ASSIGNMENT =>
Copy each line of the records that includes "False".

Data excerpts:
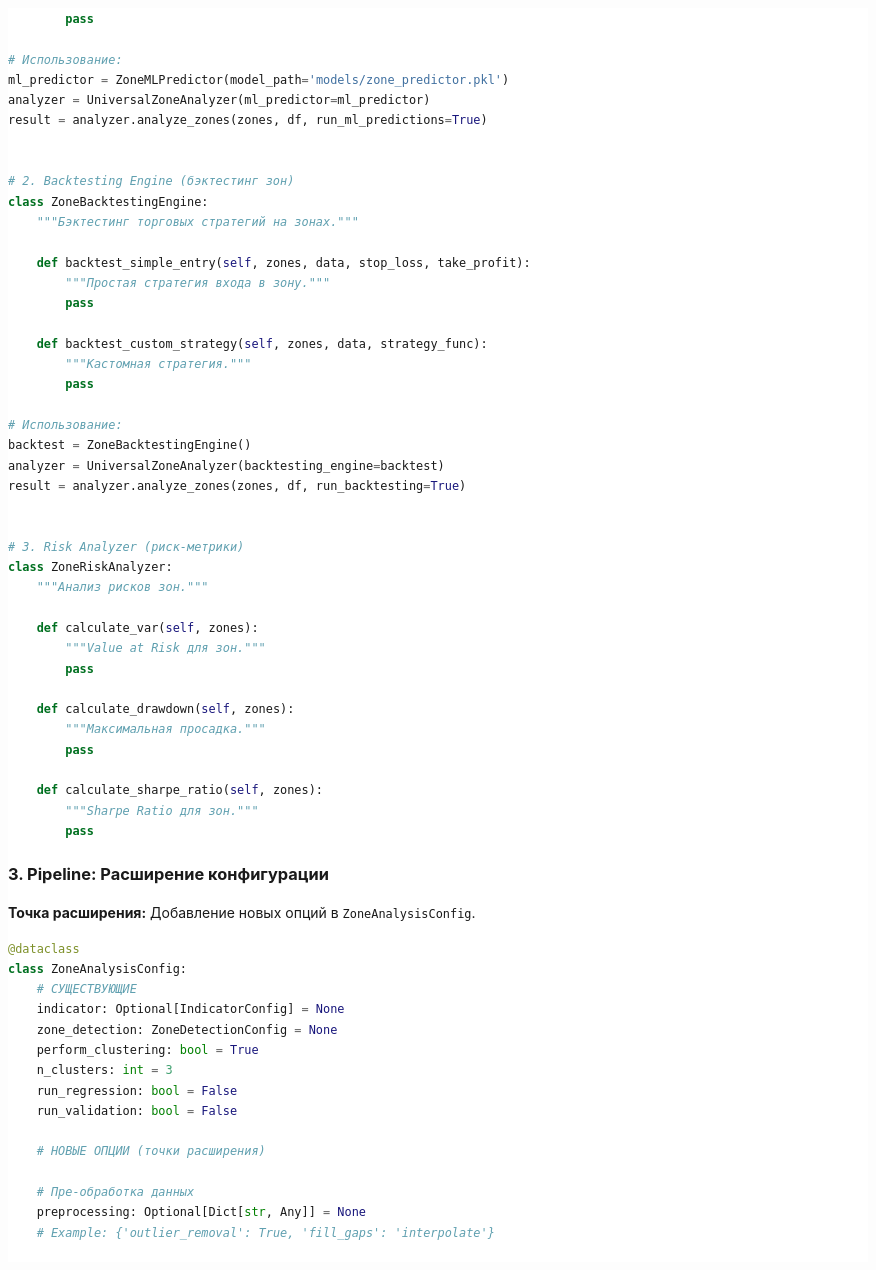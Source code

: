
 ```python
        pass

# Использование:
ml_predictor = ZoneMLPredictor(model_path='models/zone_predictor.pkl')
analyzer = UniversalZoneAnalyzer(ml_predictor=ml_predictor)
result = analyzer.analyze_zones(zones, df, run_ml_predictions=True)


# 2. Backtesting Engine (бэктестинг зон)
class ZoneBacktestingEngine:
    """Бэктестинг торговых стратегий на зонах."""
    
    def backtest_simple_entry(self, zones, data, stop_loss, take_profit):
        """Простая стратегия входа в зону."""
        pass
    
    def backtest_custom_strategy(self, zones, data, strategy_func):
        """Кастомная стратегия."""
        pass

# Использование:
backtest = ZoneBacktestingEngine()
analyzer = UniversalZoneAnalyzer(backtesting_engine=backtest)
result = analyzer.analyze_zones(zones, df, run_backtesting=True)


# 3. Risk Analyzer (риск-метрики)
class ZoneRiskAnalyzer:
    """Анализ рисков зон."""
    
    def calculate_var(self, zones):
        """Value at Risk для зон."""
        pass
    
    def calculate_drawdown(self, zones):
        """Максимальная просадка."""
        pass
    
    def calculate_sharpe_ratio(self, zones):
        """Sharpe Ratio для зон."""
        pass
```

### 3. Pipeline: Расширение конфигурации

**Точка расширения:** Добавление новых опций в `ZoneAnalysisConfig`.

```python
@dataclass
class ZoneAnalysisConfig:
    # СУЩЕСТВУЮЩИЕ
    indicator: Optional[IndicatorConfig] = None
    zone_detection: ZoneDetectionConfig = None
    perform_clustering: bool = True
    n_clusters: int = 3
    run_regression: bool = False
    run_validation: bool = False
    
    # НОВЫЕ ОПЦИИ (точки расширения)
    
    # Пре-обработка данных
    preprocessing: Optional[Dict[str, Any]] = None
    # Example: {'outlier_removal': True, 'fill_gaps': 'interpolate'}
    
```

FINISHED TASK =>
    run_regression: bool = False
    run_validation: bool = False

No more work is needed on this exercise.